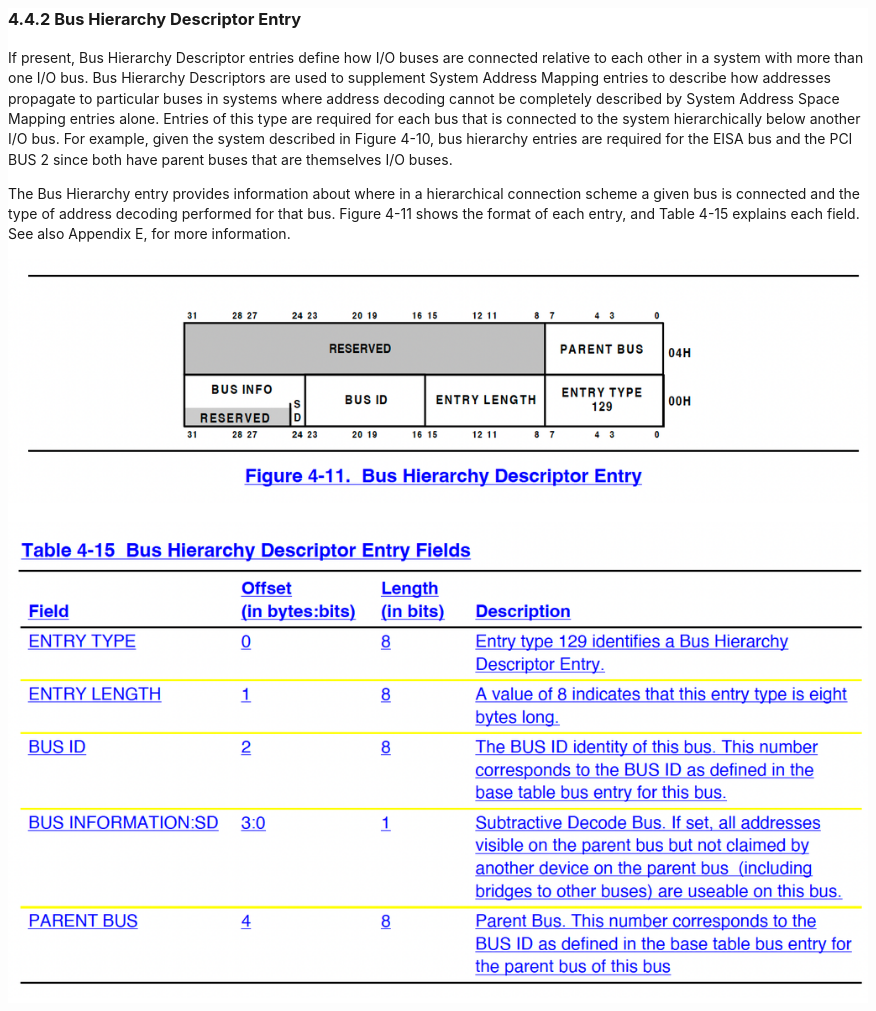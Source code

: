 ### 4.4.2 Bus Hierarchy Descriptor Entry

If present, Bus Hierarchy Descriptor entries define how I/O buses are connected relative to each other in a system with more than one I/O bus. Bus Hierarchy Descriptors are used to supplement System Address Mapping entries to describe how addresses propagate to particular buses in systems where address decoding cannot be completely described by System Address Space Mapping entries alone. Entries of this type are required for each bus that is connected to the system hierarchically below another I/O bus. For example, given the system described in Figure 4-10, bus hierarchy entries are required for the EISA bus and the PCI BUS 2 since both have parent buses that are themselves I/O buses.


The Bus Hierarchy entry provides information about where in a hierarchical connection scheme a given bus is connected and the type of address decoding performed for that bus. Figure 4-11 shows the format of each entry, and Table 4-15 explains each field. See also Appendix E, for more information.


![](/static/images/2501/p063.png)

![](/static/images/2501/p064.png)
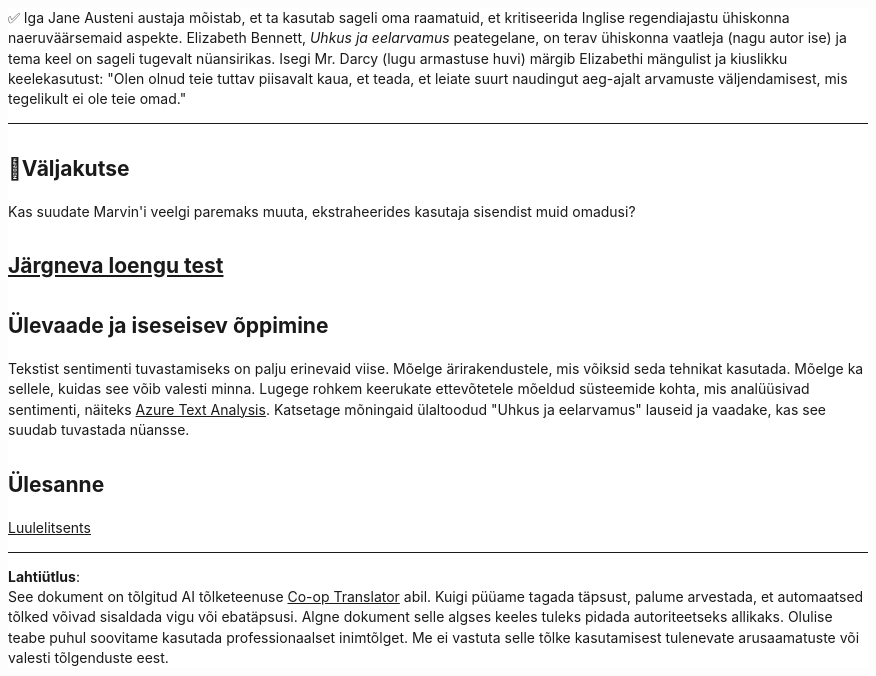✅ Iga Jane Austeni austaja mõistab, et ta kasutab sageli oma raamatuid, et kritiseerida Inglise regendiajastu ühiskonna naeruväärsemaid aspekte. Elizabeth Bennett, *Uhkus ja eelarvamus* peategelane, on terav ühiskonna vaatleja (nagu autor ise) ja tema keel on sageli tugevalt nüansirikas. Isegi Mr. Darcy (lugu armastuse huvi) märgib Elizabethi mängulist ja kiuslikku keelekasutust: "Olen olnud teie tuttav piisavalt kaua, et teada, et leiate suurt naudingut aeg-ajalt arvamuste väljendamisest, mis tegelikult ei ole teie omad."

---

## 🚀Väljakutse

Kas suudate Marvin'i veelgi paremaks muuta, ekstraheerides kasutaja sisendist muid omadusi?

## [Järgneva loengu test](https://ff-quizzes.netlify.app/en/ml/)
## Ülevaade ja iseseisev õppimine

Tekstist sentimenti tuvastamiseks on palju erinevaid viise. Mõelge ärirakendustele, mis võiksid seda tehnikat kasutada. Mõelge ka sellele, kuidas see võib valesti minna. Lugege rohkem keerukate ettevõtetele mõeldud süsteemide kohta, mis analüüsivad sentimenti, näiteks [Azure Text Analysis](https://docs.microsoft.com/azure/cognitive-services/Text-Analytics/how-tos/text-analytics-how-to-sentiment-analysis?tabs=version-3-1?WT.mc_id=academic-77952-leestott). Katsetage mõningaid ülaltoodud "Uhkus ja eelarvamus" lauseid ja vaadake, kas see suudab tuvastada nüansse.

## Ülesanne

[Luulelitsents](assignment.md)

---

**Lahtiütlus**:  
See dokument on tõlgitud AI tõlketeenuse [Co-op Translator](https://github.com/Azure/co-op-translator) abil. Kuigi püüame tagada täpsust, palume arvestada, et automaatsed tõlked võivad sisaldada vigu või ebatäpsusi. Algne dokument selle algses keeles tuleks pidada autoriteetseks allikaks. Olulise teabe puhul soovitame kasutada professionaalset inimtõlget. Me ei vastuta selle tõlke kasutamisest tulenevate arusaamatuste või valesti tõlgenduste eest.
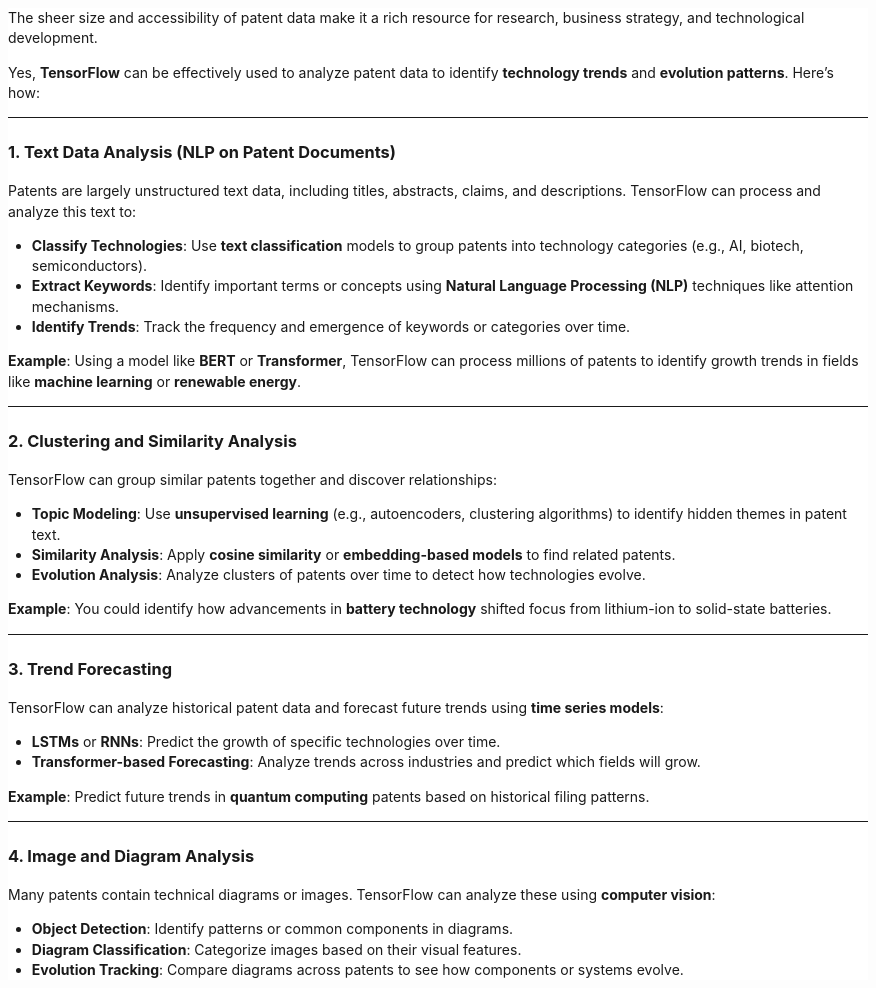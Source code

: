 
The sheer size and accessibility of patent data make it a rich resource for research, business strategy, and technological development.

Yes, **TensorFlow** can be effectively used to analyze patent data to identify **technology trends** and **evolution patterns**. Here’s how:

---

### **1. Text Data Analysis (NLP on Patent Documents)**
Patents are largely unstructured text data, including titles, abstracts, claims, and descriptions. TensorFlow can process and analyze this text to:
- **Classify Technologies**: Use **text classification** models to group patents into technology categories (e.g., AI, biotech, semiconductors).
- **Extract Keywords**: Identify important terms or concepts using **Natural Language Processing (NLP)** techniques like attention mechanisms.
- **Identify Trends**: Track the frequency and emergence of keywords or categories over time.

**Example**: Using a model like **BERT** or **Transformer**, TensorFlow can process millions of patents to identify growth trends in fields like **machine learning** or **renewable energy**.

---

### **2. Clustering and Similarity Analysis**
TensorFlow can group similar patents together and discover relationships:
- **Topic Modeling**: Use **unsupervised learning** (e.g., autoencoders, clustering algorithms) to identify hidden themes in patent text.
- **Similarity Analysis**: Apply **cosine similarity** or **embedding-based models** to find related patents.
- **Evolution Analysis**: Analyze clusters of patents over time to detect how technologies evolve.

**Example**: You could identify how advancements in **battery technology** shifted focus from lithium-ion to solid-state batteries.

---

### **3. Trend Forecasting**
TensorFlow can analyze historical patent data and forecast future trends using **time series models**:
- **LSTMs** or **RNNs**: Predict the growth of specific technologies over time.
- **Transformer-based Forecasting**: Analyze trends across industries and predict which fields will grow.

**Example**: Predict future trends in **quantum computing** patents based on historical filing patterns.

---

### **4. Image and Diagram Analysis**
Many patents contain technical diagrams or images. TensorFlow can analyze these using **computer vision**:
- **Object Detection**: Identify patterns or common components in diagrams.
- **Diagram Classification**: Categorize images based on their visual features.
- **Evolution Tracking**: Compare diagrams across patents to see how components or systems evolve.
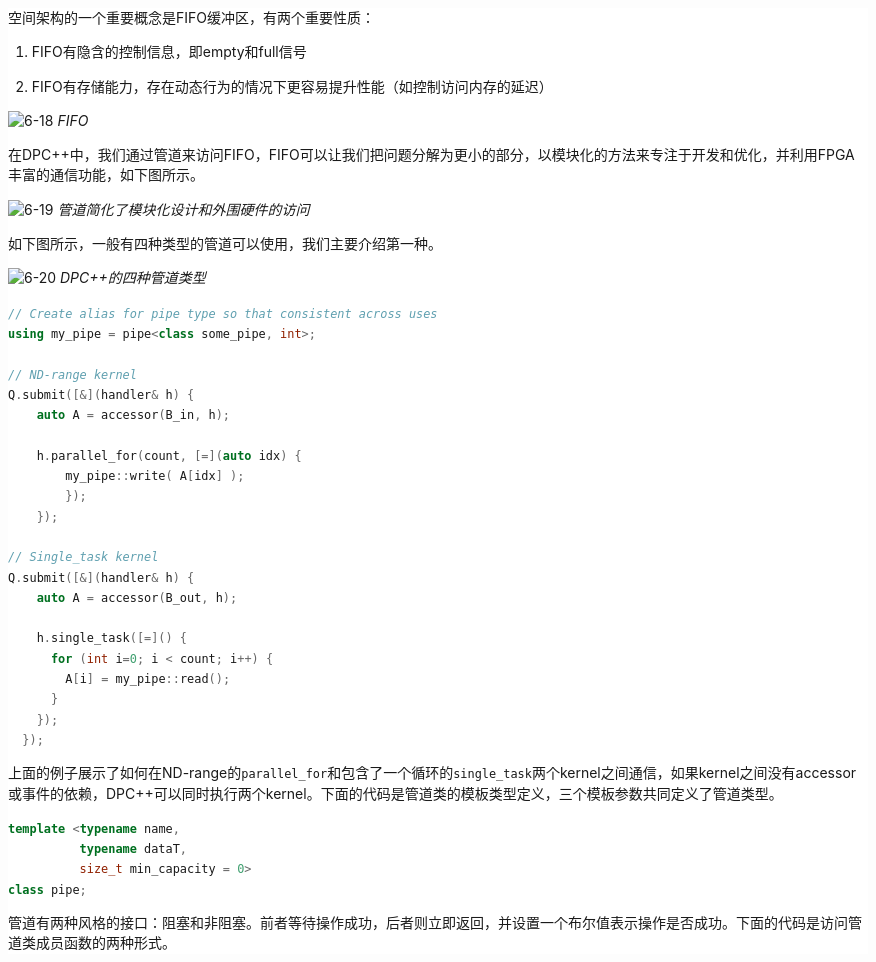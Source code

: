 空间架构的一个重要概念是FIFO缓冲区，有两个重要性质：

1. FIFO有隐含的控制信息，即empty和full信号

1. FIFO有存储能力，存在动态行为的情况下更容易提升性能（如控制访问内存的延迟） 

![6-18](6-18.png)
_FIFO_

在DPC++中，我们通过管道来访问FIFO，FIFO可以让我们把问题分解为更小的部分，以模块化的方法来专注于开发和优化，并利用FPGA丰富的通信功能，如下图所示。

![6-19](6-19.png)
_管道简化了模块化设计和外围硬件的访问_

如下图所示，一般有四种类型的管道可以使用，我们主要介绍第一种。

![6-20](6-20.png)
_DPC++的四种管道类型_

```cpp
// Create alias for pipe type so that consistent across uses
using my_pipe = pipe<class some_pipe, int>;

// ND-range kernel
Q.submit([&](handler& h) {
    auto A = accessor(B_in, h);

    h.parallel_for(count, [=](auto idx) {
        my_pipe::write( A[idx] );
        });
    });

// Single_task kernel
Q.submit([&](handler& h) {
    auto A = accessor(B_out, h);

    h.single_task([=]() {
      for (int i=0; i < count; i++) {
        A[i] = my_pipe::read();
      }
    });
  });
```

上面的例子展示了如何在ND-range的`parallel_for`和包含了一个循环的`single_task`两个kernel之间通信，如果kernel之间没有accessor或事件的依赖，DPC++可以同时执行两个kernel。下面的代码是管道类的模板类型定义，三个模板参数共同定义了管道类型。

```cpp
template <typename name,
          typename dataT,
          size_t min_capacity = 0>
class pipe;
```

管道有两种风格的接口：阻塞和非阻塞。前者等待操作成功，后者则立即返回，并设置一个布尔值表示操作是否成功。下面的代码是访问管道类成员函数的两种形式。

Exercise details: Wherever "future" appears in the listing, report the line it is on.

Output for this task:
TensorFlow can analyze historical patent data and forecast future trends using **time series models**:
**Example**: Predict future trends in **quantum computing** patents based on historical filing patterns.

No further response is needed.